**ABOUT THIS TASK**
Gather all lines in the entries that include the word "Check".

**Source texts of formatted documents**
☆ ☆ ☆ ☆ ☆
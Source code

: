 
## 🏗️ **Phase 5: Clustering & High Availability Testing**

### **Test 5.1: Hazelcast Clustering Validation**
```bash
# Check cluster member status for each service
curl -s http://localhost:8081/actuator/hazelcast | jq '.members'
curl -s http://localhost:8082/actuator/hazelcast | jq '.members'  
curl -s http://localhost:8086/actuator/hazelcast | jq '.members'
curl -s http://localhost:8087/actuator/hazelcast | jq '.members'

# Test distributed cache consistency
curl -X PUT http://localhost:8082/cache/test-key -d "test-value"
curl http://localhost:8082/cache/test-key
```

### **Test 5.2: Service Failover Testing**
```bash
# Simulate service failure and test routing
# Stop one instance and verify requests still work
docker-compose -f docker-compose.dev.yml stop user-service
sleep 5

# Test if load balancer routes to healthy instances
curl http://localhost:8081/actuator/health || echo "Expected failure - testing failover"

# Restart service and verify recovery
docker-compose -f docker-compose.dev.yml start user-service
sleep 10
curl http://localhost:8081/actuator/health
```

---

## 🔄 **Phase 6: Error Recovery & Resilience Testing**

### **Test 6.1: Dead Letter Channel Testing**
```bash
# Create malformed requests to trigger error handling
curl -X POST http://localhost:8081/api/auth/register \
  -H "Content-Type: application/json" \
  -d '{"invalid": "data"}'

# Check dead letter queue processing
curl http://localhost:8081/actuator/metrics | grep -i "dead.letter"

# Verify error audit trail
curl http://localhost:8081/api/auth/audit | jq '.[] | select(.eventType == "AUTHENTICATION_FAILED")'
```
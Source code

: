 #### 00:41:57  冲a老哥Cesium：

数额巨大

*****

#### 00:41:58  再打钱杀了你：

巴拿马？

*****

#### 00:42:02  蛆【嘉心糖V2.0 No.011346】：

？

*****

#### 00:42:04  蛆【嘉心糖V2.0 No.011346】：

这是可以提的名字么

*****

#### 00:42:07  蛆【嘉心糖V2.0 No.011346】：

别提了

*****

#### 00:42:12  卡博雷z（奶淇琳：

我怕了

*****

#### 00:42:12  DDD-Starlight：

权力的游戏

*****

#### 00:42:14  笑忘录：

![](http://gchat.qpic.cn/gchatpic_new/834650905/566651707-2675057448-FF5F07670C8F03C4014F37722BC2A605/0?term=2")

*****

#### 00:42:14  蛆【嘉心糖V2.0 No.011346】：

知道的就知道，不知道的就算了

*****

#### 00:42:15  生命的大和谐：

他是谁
☆ ☆ ☆ ☆ ☆
**EXERCISE RESPONSE**
# Check cluster member status for each service
# Check dead letter queue processing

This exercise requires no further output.